Use municipal tap water dechlorinated by sitting for 24 hours, or use RO water and ignore chloride entirely.

pH and micronutrient availability

The single biggest factor affecting micronutrient availability is pH:

pHFe / Mn / Zn / CuMo
5.5Highly availableLimited
6.0–6.5Good availabilityGood availability
7.0+Locked outHighly available

This is why hydroponic pH targets sit at 5.8–6.5 — it's the compromise that keeps every nutrient available [OSU-NUT-01].

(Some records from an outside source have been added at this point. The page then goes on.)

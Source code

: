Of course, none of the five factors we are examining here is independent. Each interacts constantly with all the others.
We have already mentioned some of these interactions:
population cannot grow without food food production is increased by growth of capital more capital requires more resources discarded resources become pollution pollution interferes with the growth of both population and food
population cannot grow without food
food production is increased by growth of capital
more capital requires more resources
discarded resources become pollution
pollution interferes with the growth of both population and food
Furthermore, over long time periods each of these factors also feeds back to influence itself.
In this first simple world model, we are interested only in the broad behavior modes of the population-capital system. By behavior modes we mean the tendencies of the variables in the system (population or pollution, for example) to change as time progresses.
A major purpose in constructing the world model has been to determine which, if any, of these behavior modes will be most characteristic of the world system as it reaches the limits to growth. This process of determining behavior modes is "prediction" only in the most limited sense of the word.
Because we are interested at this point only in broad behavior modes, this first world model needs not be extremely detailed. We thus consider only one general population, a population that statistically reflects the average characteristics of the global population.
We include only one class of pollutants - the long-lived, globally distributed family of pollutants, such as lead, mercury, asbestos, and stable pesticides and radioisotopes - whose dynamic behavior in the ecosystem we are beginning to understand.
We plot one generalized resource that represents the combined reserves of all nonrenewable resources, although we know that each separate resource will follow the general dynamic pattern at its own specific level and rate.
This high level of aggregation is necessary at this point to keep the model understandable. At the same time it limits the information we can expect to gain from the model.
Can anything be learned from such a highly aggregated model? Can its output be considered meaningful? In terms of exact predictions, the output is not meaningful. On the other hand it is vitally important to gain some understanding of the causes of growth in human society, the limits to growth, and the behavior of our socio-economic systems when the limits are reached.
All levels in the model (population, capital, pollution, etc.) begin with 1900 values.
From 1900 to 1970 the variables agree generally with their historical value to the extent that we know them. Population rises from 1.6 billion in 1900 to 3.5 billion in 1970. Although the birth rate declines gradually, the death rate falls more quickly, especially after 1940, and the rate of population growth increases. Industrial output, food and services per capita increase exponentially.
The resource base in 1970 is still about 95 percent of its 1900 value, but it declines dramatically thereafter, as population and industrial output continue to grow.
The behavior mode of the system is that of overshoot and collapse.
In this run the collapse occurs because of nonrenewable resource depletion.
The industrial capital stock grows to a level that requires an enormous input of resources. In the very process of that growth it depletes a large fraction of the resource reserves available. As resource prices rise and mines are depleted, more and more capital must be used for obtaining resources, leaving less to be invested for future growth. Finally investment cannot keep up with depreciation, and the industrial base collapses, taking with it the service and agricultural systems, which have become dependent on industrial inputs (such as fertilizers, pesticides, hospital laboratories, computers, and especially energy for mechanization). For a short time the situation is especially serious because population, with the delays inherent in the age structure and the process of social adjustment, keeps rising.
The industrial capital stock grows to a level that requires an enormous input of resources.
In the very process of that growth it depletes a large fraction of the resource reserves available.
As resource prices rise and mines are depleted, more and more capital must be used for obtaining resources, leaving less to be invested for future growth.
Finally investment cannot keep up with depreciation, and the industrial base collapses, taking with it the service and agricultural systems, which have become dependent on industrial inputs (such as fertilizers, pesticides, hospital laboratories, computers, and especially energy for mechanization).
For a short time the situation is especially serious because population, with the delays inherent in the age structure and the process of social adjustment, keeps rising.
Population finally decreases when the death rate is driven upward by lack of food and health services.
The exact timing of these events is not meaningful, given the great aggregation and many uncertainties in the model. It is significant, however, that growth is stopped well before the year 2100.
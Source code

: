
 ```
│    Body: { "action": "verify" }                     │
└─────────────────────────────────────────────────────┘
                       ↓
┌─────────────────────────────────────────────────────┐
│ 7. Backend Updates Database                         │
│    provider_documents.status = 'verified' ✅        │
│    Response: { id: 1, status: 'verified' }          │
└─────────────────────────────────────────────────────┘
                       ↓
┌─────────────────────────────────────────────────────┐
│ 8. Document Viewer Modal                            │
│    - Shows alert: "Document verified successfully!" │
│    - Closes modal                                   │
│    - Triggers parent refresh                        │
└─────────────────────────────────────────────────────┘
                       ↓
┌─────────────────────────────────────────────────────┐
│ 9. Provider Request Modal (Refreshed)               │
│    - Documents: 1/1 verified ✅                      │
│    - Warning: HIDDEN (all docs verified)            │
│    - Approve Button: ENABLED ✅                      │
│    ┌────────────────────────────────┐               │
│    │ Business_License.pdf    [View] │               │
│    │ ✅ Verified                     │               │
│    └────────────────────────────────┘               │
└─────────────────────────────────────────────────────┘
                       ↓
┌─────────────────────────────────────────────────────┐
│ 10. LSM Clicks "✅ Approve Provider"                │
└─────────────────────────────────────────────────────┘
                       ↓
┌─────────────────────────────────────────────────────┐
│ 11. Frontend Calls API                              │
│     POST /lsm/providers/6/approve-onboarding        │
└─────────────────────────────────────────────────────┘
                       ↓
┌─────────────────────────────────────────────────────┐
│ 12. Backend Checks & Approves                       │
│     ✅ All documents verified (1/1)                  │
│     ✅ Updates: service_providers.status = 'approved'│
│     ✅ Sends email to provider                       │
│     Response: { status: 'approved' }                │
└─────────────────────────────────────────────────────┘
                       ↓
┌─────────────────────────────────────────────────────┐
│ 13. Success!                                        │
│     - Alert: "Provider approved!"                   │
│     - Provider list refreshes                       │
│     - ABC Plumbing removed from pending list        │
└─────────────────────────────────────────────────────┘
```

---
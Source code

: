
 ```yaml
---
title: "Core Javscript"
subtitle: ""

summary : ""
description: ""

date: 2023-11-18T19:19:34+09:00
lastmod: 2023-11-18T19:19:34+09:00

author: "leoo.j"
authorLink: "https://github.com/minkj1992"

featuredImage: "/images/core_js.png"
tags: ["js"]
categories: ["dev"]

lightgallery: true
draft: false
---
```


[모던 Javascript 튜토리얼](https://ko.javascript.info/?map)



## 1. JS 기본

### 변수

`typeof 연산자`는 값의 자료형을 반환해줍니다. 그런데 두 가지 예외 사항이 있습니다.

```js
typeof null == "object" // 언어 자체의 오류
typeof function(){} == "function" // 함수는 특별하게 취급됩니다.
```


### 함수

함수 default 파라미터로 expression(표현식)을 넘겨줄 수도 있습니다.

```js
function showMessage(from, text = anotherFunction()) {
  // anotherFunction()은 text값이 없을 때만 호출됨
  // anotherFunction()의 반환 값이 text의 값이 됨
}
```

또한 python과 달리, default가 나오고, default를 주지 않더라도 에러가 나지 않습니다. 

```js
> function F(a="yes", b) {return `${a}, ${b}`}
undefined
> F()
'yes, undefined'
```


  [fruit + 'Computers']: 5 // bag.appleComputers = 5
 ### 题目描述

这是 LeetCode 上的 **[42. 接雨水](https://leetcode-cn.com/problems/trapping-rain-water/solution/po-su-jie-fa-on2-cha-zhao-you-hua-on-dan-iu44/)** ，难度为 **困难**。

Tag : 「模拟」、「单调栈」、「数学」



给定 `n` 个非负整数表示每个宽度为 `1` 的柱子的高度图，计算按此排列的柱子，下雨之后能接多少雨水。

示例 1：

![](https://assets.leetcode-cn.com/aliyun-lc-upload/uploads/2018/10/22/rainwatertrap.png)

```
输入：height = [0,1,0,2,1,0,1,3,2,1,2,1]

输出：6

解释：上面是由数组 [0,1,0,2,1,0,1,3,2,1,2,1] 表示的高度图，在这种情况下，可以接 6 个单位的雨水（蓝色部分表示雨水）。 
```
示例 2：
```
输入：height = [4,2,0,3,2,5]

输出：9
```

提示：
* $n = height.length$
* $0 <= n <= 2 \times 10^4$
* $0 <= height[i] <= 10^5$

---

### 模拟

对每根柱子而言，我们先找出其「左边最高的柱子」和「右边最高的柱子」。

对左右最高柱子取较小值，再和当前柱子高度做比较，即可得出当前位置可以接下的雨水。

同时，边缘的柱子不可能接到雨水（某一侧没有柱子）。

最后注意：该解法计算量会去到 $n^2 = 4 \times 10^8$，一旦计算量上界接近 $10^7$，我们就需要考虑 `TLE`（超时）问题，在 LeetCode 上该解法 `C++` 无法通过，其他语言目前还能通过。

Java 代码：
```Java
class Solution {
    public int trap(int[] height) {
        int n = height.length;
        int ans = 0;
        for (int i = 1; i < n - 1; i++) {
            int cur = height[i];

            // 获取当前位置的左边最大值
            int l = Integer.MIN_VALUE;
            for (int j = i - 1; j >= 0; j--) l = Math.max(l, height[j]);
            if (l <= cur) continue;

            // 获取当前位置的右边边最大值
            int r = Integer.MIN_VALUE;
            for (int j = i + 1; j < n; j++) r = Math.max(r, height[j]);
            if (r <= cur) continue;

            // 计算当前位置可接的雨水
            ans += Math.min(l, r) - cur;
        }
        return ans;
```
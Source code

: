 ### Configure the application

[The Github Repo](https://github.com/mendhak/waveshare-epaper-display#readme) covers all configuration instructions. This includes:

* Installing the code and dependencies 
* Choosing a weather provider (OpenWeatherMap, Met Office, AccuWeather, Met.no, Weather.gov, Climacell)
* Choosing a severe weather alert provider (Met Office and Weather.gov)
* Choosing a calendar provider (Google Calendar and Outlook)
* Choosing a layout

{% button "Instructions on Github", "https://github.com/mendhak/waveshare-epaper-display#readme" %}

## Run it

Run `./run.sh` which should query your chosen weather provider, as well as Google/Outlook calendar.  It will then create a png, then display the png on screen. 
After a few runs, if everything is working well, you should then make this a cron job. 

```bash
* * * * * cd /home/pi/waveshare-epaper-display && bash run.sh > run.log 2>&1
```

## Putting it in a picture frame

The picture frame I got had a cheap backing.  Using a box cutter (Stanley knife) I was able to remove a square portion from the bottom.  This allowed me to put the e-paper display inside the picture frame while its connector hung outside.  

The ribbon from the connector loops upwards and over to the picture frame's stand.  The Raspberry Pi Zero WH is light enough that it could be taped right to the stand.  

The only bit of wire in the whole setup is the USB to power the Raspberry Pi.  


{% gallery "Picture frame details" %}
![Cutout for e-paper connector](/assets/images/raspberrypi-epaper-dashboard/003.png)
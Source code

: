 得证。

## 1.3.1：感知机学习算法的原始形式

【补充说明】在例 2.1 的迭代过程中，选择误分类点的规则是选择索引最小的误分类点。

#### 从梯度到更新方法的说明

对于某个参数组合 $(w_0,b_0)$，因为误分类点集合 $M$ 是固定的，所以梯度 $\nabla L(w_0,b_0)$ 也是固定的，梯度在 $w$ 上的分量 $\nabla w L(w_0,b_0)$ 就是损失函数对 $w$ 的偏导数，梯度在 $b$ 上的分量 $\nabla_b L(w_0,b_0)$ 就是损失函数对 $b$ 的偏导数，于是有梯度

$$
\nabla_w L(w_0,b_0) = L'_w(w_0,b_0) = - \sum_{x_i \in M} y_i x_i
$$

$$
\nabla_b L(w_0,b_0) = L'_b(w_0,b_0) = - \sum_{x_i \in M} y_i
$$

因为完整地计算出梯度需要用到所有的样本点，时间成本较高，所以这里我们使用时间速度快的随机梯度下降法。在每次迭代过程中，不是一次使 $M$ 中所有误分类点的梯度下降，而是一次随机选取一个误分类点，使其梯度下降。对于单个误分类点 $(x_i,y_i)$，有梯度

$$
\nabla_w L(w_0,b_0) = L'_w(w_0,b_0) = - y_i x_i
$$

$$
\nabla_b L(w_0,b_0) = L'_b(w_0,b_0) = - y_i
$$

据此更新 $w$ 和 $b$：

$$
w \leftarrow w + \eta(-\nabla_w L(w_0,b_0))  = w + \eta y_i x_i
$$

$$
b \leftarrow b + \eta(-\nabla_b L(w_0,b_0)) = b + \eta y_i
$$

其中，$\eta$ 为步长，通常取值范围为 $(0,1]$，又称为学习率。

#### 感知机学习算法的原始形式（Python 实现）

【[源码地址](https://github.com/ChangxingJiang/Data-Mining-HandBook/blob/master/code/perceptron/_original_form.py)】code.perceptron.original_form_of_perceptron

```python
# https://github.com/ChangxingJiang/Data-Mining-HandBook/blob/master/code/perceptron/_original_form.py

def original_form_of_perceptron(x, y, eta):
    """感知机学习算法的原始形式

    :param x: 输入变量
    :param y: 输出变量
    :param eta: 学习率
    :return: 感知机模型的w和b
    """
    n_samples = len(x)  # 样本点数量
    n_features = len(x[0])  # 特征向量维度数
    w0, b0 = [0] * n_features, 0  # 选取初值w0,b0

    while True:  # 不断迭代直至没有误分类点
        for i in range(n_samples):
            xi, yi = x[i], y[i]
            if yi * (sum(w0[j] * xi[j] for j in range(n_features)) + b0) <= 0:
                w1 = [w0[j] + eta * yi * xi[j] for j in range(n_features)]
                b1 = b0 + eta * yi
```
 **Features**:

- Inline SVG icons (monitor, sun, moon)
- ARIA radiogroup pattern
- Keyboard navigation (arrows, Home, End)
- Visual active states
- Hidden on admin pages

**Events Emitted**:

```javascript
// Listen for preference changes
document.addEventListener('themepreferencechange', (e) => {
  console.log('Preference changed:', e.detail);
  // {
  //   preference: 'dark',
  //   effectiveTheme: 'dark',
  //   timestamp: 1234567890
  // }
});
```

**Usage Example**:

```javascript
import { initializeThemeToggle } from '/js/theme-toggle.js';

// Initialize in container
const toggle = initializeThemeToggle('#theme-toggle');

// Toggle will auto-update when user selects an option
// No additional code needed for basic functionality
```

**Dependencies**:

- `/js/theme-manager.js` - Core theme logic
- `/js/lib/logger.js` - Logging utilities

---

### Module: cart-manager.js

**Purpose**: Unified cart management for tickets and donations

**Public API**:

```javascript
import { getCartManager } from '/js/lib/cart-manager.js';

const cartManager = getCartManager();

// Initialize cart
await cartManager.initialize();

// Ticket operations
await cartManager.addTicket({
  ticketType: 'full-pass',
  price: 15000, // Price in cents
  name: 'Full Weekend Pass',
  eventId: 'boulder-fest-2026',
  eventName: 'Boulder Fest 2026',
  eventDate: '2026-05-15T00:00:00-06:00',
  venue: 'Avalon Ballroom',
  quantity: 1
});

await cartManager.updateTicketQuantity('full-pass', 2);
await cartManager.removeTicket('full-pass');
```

Micronutrient drift in reservoirs

Micronutrients deplete faster than macronutrients per unit of EC. A reservoir reading "correct" EC after 14 days can have:

  • 40–60% of original iron consumed or oxidized
  • 30–50% of manganese
  • Most other micronutrients still adequate

The 14-day full reservoir reset addresses this — top-ups don't replace consumed micronutrients without re-dosing the full formula [OSU-NUT-01].

What we recommend

Use a complete A+B formula that includes all seven micronutrients in chelated form for iron and manganese. Hold pH at 5.8–6.3 to keep micronutrients available. Refresh the full reservoir every 10–14 days rather than relying on top-ups. Test source water for boron, sodium, and chloride before scaling up — these can quietly push systems out of balance. For deficiency symptoms, cross-reference visual diagnosis with the /troubleshoot/<element>-deficiency pages and confirm with leaf-tissue analysis on commercial crops where the cost matters.

FAQ

4 entries
Q01What are the seven micronutrients?
Iron (Fe), manganese (Mn), zinc (Zn), boron (B), copper (Cu), molybdenum (Mo), chlorine (Cl). Required in trace amounts but essential.
Q02Most common micronutrient deficiency?
Iron. Caused by pH above 6.5, which locks Fe out of solution. Use chelated iron (Fe-DTPA or Fe-EDDHA) to extend the working pH window.
Q03Which micronutrient is most toxic at excess?
Boron. The window between deficiency and toxicity is 0.5–1.5 ppm — narrower than any other nutrient. Easy to overdose.
Q04How often do micronutrients need topping up?
Not at all between reservoir resets if you use a complete A+B formula. Replace the reservoir every 14 days to prevent micronutrient drift.